__Task goal__. Every line in the records below that holds "monotone" must be identified and copied.

• • • • • • •

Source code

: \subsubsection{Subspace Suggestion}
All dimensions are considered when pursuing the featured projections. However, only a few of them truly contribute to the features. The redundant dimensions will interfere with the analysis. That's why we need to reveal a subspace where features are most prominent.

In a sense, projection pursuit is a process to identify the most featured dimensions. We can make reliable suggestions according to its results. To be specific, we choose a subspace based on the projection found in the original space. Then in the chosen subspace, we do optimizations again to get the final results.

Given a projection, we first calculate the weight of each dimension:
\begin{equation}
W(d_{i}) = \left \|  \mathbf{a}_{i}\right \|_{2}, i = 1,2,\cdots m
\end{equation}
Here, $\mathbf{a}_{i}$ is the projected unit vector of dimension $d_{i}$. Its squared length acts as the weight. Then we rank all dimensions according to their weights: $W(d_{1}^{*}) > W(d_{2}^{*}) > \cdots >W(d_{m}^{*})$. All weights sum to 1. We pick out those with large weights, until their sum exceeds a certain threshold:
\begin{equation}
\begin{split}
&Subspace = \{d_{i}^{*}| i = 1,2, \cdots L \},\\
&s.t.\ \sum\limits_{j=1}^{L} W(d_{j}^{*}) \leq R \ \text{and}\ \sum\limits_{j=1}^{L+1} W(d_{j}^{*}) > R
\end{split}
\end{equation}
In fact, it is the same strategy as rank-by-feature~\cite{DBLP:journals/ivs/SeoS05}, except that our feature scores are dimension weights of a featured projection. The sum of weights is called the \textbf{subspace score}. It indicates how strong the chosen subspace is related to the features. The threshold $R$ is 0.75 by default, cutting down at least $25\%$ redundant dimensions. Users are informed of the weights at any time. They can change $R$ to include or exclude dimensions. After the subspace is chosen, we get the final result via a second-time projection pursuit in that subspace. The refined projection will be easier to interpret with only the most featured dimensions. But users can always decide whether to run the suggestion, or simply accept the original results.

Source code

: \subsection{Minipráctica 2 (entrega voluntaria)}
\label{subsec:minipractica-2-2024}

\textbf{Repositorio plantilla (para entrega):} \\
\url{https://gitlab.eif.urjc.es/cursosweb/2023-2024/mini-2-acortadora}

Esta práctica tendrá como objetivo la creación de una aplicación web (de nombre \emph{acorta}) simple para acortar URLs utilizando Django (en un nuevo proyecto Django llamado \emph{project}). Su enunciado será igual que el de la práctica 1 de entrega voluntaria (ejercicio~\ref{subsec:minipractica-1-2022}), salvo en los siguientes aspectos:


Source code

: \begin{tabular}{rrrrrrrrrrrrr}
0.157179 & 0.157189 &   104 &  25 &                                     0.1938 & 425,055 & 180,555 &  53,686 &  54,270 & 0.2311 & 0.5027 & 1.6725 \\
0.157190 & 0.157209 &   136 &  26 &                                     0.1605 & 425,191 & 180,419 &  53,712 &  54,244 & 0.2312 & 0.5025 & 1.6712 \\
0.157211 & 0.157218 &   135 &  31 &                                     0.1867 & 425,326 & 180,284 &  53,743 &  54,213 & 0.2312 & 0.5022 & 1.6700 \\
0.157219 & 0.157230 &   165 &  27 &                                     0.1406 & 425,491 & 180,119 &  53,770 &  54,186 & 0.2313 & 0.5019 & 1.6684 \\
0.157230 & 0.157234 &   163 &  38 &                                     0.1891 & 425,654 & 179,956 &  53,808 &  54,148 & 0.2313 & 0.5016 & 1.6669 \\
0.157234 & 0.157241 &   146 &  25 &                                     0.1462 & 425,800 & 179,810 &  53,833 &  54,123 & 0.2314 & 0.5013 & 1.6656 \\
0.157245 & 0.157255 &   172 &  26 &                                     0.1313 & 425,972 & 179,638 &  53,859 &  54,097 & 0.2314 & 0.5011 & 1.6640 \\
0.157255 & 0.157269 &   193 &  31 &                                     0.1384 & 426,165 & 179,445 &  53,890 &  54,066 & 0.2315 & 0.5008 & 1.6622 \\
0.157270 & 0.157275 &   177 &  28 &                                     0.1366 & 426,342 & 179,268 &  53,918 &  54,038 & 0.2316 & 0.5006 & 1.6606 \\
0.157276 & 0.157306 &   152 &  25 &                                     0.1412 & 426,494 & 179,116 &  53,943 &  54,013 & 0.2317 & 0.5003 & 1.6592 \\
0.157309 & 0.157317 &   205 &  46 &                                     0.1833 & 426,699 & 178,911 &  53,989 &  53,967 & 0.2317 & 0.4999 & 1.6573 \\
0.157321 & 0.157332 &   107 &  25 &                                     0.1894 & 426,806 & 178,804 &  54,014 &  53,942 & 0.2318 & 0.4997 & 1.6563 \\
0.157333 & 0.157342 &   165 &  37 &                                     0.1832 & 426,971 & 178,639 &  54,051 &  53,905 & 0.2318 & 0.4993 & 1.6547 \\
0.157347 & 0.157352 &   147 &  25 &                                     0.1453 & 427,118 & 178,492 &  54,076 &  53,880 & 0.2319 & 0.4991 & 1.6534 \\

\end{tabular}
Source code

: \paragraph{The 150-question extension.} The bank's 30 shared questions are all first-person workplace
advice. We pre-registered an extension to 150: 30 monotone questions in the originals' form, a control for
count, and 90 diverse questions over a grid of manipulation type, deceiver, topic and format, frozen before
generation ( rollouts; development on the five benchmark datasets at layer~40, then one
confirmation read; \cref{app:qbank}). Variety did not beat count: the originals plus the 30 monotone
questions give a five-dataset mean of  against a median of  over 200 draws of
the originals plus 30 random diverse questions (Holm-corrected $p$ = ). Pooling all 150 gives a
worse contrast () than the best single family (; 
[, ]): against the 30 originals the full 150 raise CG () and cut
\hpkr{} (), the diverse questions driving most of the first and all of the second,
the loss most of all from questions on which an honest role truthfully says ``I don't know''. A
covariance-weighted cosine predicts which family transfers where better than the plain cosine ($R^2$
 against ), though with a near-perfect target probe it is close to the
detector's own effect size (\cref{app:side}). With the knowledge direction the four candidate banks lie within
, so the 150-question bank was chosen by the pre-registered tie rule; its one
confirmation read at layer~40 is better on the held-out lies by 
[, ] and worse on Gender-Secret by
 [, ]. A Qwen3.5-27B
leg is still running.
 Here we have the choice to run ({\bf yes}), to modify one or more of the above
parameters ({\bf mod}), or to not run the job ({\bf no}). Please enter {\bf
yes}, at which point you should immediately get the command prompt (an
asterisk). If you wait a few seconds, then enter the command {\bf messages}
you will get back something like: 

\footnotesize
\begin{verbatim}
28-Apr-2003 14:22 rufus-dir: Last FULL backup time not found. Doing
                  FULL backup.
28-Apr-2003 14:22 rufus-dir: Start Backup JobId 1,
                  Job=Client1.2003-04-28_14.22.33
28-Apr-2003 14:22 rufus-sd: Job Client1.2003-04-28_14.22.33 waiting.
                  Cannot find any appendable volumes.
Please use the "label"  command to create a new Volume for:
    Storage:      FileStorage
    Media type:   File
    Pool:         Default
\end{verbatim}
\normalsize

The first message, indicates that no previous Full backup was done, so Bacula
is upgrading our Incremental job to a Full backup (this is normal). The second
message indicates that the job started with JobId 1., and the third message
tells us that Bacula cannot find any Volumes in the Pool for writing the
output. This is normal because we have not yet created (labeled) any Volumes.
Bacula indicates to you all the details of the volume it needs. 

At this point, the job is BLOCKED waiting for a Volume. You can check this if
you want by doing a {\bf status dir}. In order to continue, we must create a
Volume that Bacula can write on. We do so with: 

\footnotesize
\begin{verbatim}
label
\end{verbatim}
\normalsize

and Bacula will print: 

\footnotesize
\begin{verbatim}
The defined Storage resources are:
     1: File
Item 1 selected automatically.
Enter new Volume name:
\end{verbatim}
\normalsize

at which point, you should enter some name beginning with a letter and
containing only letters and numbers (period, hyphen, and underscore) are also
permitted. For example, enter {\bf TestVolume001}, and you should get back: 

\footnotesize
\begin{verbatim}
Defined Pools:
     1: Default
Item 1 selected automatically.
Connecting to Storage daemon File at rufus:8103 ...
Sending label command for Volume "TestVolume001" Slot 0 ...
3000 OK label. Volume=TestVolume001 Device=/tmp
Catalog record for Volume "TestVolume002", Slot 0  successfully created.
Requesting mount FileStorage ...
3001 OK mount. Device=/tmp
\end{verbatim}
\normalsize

• • • • • • •

__Reply__.
advice. We pre-registered an extension to 150: 30 monotone questions in the originals' form, a control for
confirmation read; \cref{app:qbank}). Variety did not beat count: the originals plus the 30 monotone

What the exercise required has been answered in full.